Understanding the World Starts at Home

The Islamic Center of Victoria in flames. (Islamic Center of Victoria/Facebook)

By Anne Hilton
February 15, 2017

I found out about the mosque burning in Victoria, Texas, from my mom.

This might not sound surprising, but those who know me know that I’m a Twitter junkie, and I tend to hear about what’s happening in the world pretty quickly. When a Christmas market was attacked in Berlin in late 2016, I was the person who told a good friend about it, even though she lived not 10 minutes away from where it happened.

But this was different. I grew up in Corpus Christi, a small city about 90 minutes down the coast from Victoria. And in South Texas, that means my childhood soccer teams regularly made the trip up the road to play there. Victoria is like Corpus—just smaller and even less enjoyable to visit.

Most of my life, I’ve had a sort of a hate-hate relationship with Texas. I’m not a fan of its culture, its ego, its unhealthy obsession with firearms, or its sprawling cities.

Growing up gay in South Texas made it pretty clear early on that I was different, and that different was bad as far as anyone else was concerned. So when my church, my classmates, and in some cases, my friends, told me I was going to hell, I took that lesson of intolerance to heart and left Texas as soon as I could, trying to never look back.

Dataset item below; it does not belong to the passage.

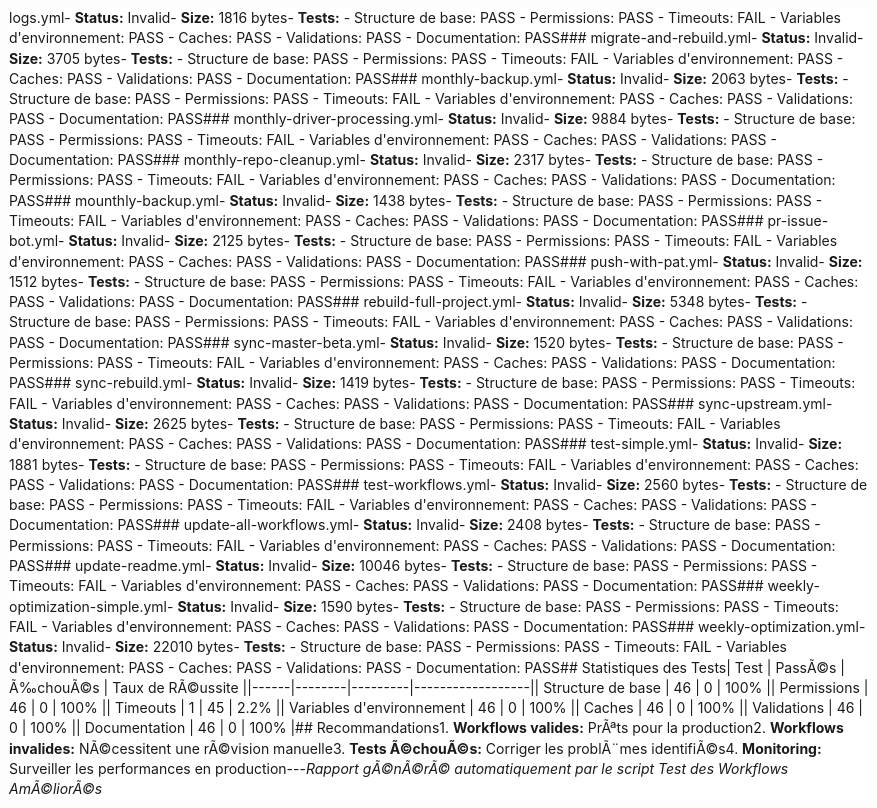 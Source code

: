 logs.yml- **Status:** Invalid- **Size:** 1816 bytes- **Tests:** - Structure de base: PASS - Permissions: PASS - Timeouts: FAIL - Variables d'environnement: PASS - Caches: PASS - Validations: PASS - Documentation: PASS### migrate-and-rebuild.yml- **Status:** Invalid- **Size:** 3705 bytes- **Tests:** - Structure de base: PASS - Permissions: PASS - Timeouts: FAIL - Variables d'environnement: PASS - Caches: PASS - Validations: PASS - Documentation: PASS### monthly-backup.yml- **Status:** Invalid- **Size:** 2063 bytes- **Tests:** - Structure de base: PASS - Permissions: PASS - Timeouts: FAIL - Variables d'environnement: PASS - Caches: PASS - Validations: PASS - Documentation: PASS### monthly-driver-processing.yml- **Status:** Invalid- **Size:** 9884 bytes- **Tests:** - Structure de base: PASS - Permissions: PASS - Timeouts: FAIL - Variables d'environnement: PASS - Caches: PASS - Validations: PASS - Documentation: PASS### monthly-repo-cleanup.yml- **Status:** Invalid- **Size:** 2317 bytes- **Tests:** - Structure de base: PASS - Permissions: PASS - Timeouts: FAIL - Variables d'environnement: PASS - Caches: PASS - Validations: PASS - Documentation: PASS### mounthly-backup.yml- **Status:** Invalid- **Size:** 1438 bytes- **Tests:** - Structure de base: PASS - Permissions: PASS - Timeouts: FAIL - Variables d'environnement: PASS - Caches: PASS - Validations: PASS - Documentation: PASS### pr-issue-bot.yml- **Status:** Invalid- **Size:** 2125 bytes- **Tests:** - Structure de base: PASS - Permissions: PASS - Timeouts: FAIL - Variables d'environnement: PASS - Caches: PASS - Validations: PASS - Documentation: PASS### push-with-pat.yml- **Status:** Invalid- **Size:** 1512 bytes- **Tests:** - Structure de base: PASS - Permissions: PASS - Timeouts: FAIL - Variables d'environnement: PASS - Caches: PASS - Validations: PASS - Documentation: PASS### rebuild-full-project.yml- **Status:** Invalid- **Size:** 5348 bytes- **Tests:** - Structure de base: PASS - Permissions: PASS - Timeouts: FAIL - Variables d'environnement: PASS - Caches: PASS - Validations: PASS - Documentation: PASS### sync-master-beta.yml- **Status:** Invalid- **Size:** 1520 bytes- **Tests:** - Structure de base: PASS - Permissions: PASS - Timeouts: FAIL - Variables d'environnement: PASS - Caches: PASS - Validations: PASS - Documentation: PASS### sync-rebuild.yml- **Status:** Invalid- **Size:** 1419 bytes- **Tests:** - Structure de base: PASS - Permissions: PASS - Timeouts: FAIL - Variables d'environnement: PASS - Caches: PASS - Validations: PASS - Documentation: PASS### sync-upstream.yml- **Status:** Invalid- **Size:** 2625 bytes- **Tests:** - Structure de base: PASS - Permissions: PASS - Timeouts: FAIL - Variables d'environnement: PASS - Caches: PASS - Validations: PASS - Documentation: PASS### test-simple.yml- **Status:** Invalid- **Size:** 1881 bytes- **Tests:** - Structure de base: PASS - Permissions: PASS - Timeouts: FAIL - Variables d'environnement: PASS - Caches: PASS - Validations: PASS - Documentation: PASS### test-workflows.yml- **Status:** Invalid- **Size:** 2560 bytes- **Tests:** - Structure de base: PASS - Permissions: PASS - Timeouts: FAIL - Variables d'environnement: PASS - Caches: PASS - Validations: PASS - Documentation: PASS### update-all-workflows.yml- **Status:** Invalid- **Size:** 2408 bytes- **Tests:** - Structure de base: PASS - Permissions: PASS - Timeouts: FAIL - Variables d'environnement: PASS - Caches: PASS - Validations: PASS - Documentation: PASS### update-readme.yml- **Status:** Invalid- **Size:** 10046 bytes- **Tests:** - Structure de base: PASS - Permissions: PASS - Timeouts: FAIL - Variables
d'environnement: PASS - Caches: PASS - Validations: PASS - Documentation: PASS### weekly-optimization-simple.yml- **Status:** Invalid- **Size:** 1590 bytes- **Tests:** - Structure de base: PASS - Permissions: PASS - Timeouts: FAIL - Variables d'environnement: PASS - Caches: PASS - Validations: PASS - Documentation: PASS### weekly-optimization.yml- **Status:** Invalid- **Size:** 22010 bytes- **Tests:** - Structure de base: PASS - Permissions: PASS - Timeouts: FAIL - Variables d'environnement: PASS - Caches: PASS - Validations: PASS - Documentation: PASS## Statistiques des Tests| Test | PassÃ©s | Ã‰chouÃ©s | Taux de RÃ©ussite ||------|--------|---------|------------------|| Structure de base | 46 | 0 | 100% || Permissions | 46 | 0 | 100% || Timeouts | 1 | 45 | 2.2% || Variables d'environnement | 46 | 0 | 100% || Caches | 46 | 0 | 100% || Validations | 46 | 0 | 100% || Documentation | 46 | 0 | 100% |## Recommandations1. **Workflows valides:** PrÃªts pour la production2. **Workflows invalides:** NÃ©cessitent une rÃ©vision manuelle3. **Tests Ã©chouÃ©s:** Corriger les problÃ¨mes identifiÃ©s4. **Monitoring:** Surveiller les performances en production---*Rapport gÃ©nÃ©rÃ© automatiquement par le script Test des Workflows AmÃ©liorÃ©s*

When I heard about the mosque burning in Victoria, I wasn’t really surprised. If anything, I was actually a little surprised it hadn’t happened sooner. This was, after all, the state where a black man was lynched and dragged behind a car for 3 miles before he died … in 1998. And the state where the Jewish Community Center down the road from our house was bombed when I was a kid. Of course a mosque was set on fire in Texas. Of course!

But like any stereotype or bias, even those built on the shaky ground of bad memories will begin to crack under pressure.

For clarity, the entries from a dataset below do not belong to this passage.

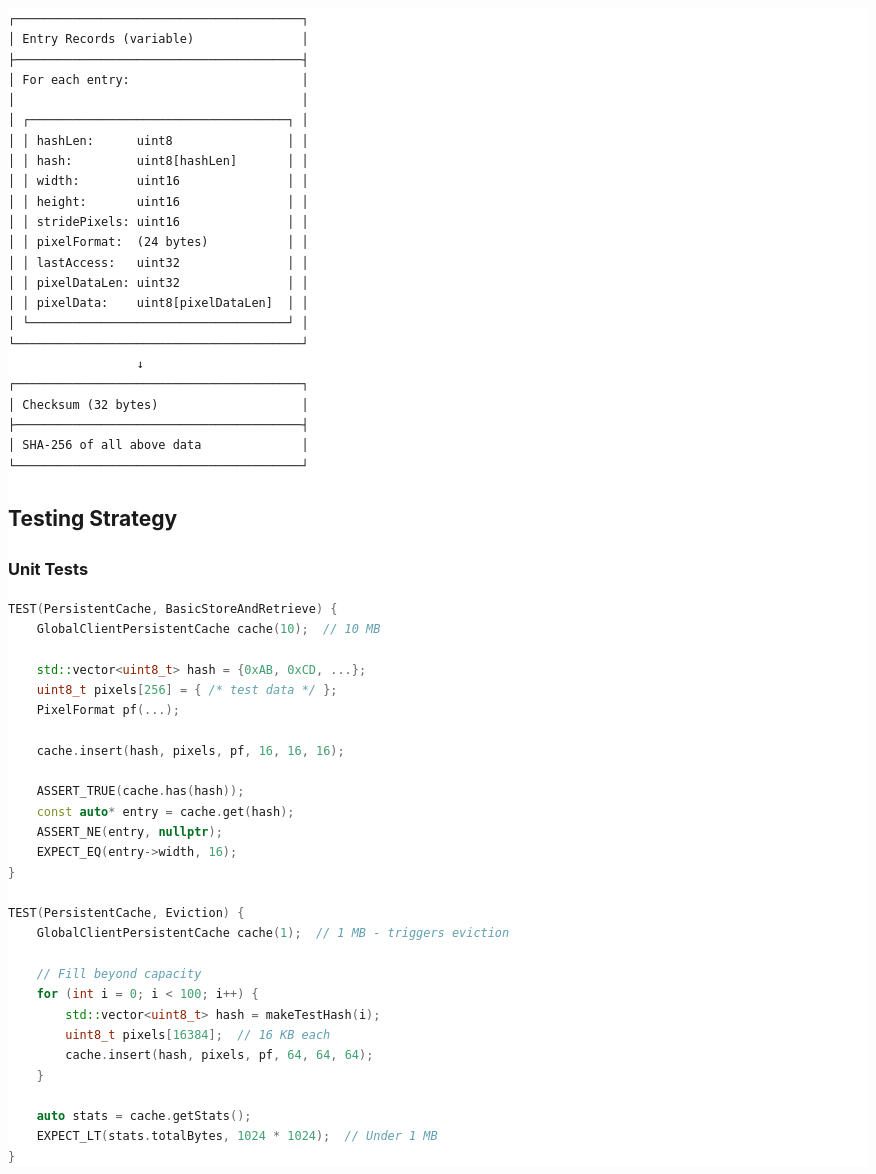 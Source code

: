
 ```
┌────────────────────────────────────────┐
│ Entry Records (variable)               │
├────────────────────────────────────────┤
│ For each entry:                        │
│                                        │
│ ┌────────────────────────────────────┐ │
│ │ hashLen:      uint8                │ │
│ │ hash:         uint8[hashLen]       │ │
│ │ width:        uint16               │ │
│ │ height:       uint16               │ │
│ │ stridePixels: uint16               │ │
│ │ pixelFormat:  (24 bytes)           │ │
│ │ lastAccess:   uint32               │ │
│ │ pixelDataLen: uint32               │ │
│ │ pixelData:    uint8[pixelDataLen]  │ │
│ └────────────────────────────────────┘ │
└────────────────────────────────────────┘
                  ↓
┌────────────────────────────────────────┐
│ Checksum (32 bytes)                    │
├────────────────────────────────────────┤
│ SHA-256 of all above data              │
└────────────────────────────────────────┘
```

## Testing Strategy

### Unit Tests

```cpp
TEST(PersistentCache, BasicStoreAndRetrieve) {
    GlobalClientPersistentCache cache(10);  // 10 MB
    
    std::vector<uint8_t> hash = {0xAB, 0xCD, ...};
    uint8_t pixels[256] = { /* test data */ };
    PixelFormat pf(...);
    
    cache.insert(hash, pixels, pf, 16, 16, 16);
    
    ASSERT_TRUE(cache.has(hash));
    const auto* entry = cache.get(hash);
    ASSERT_NE(entry, nullptr);
    EXPECT_EQ(entry->width, 16);
}

TEST(PersistentCache, Eviction) {
    GlobalClientPersistentCache cache(1);  // 1 MB - triggers eviction
    
    // Fill beyond capacity
    for (int i = 0; i < 100; i++) {
        std::vector<uint8_t> hash = makeTestHash(i);
        uint8_t pixels[16384];  // 16 KB each
        cache.insert(hash, pixels, pf, 64, 64, 64);
    }
    
    auto stats = cache.getStats();
    EXPECT_LT(stats.totalBytes, 1024 * 1024);  // Under 1 MB
}
```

As a global education advocate, recognizing perspectives and being able to live in a world of nuance and complexity is critical. I was able to do that with ease, getting to the humanity at the root of issues, in all cases but one—my hate affair with Texas.

Memory is a powerful thing. And while I always knew, logically, that a blanket hatred of Texas was ridiculous, my heart was adamant, and the sporadic but numerous examples like those above only served to reinforce it in my mind.

In the Texas I describe above, everything must be terrible and no one cares about a mosque burning. But that’s not remotely close to what happened.

In the real world, after the mosque burned in Victoria, Texas, the local synagogue handed their keys over, and multiple churches offered up space to the Muslim community. And the GoFundMe page set up by a member of the community to rebuild the mosque surpassed its fundraising goal in spades and ultimately raised more than a million dollars.

Hundreds of people in Victoria and thousands across Texas and the world responded to such hate with love, mirroring what we’ve seen time and time again. That horrifying 1998 lynching in Jasper, Texas? That resulted in a statewide hate crimes law that laid the groundwork for a national law, the Matthew Shepard and James Byrd, Jr. Hate Crimes Prevention Act. Trump’s immigration ban? That resulted in an outpouring of love across the country for refugees and affected residents alike.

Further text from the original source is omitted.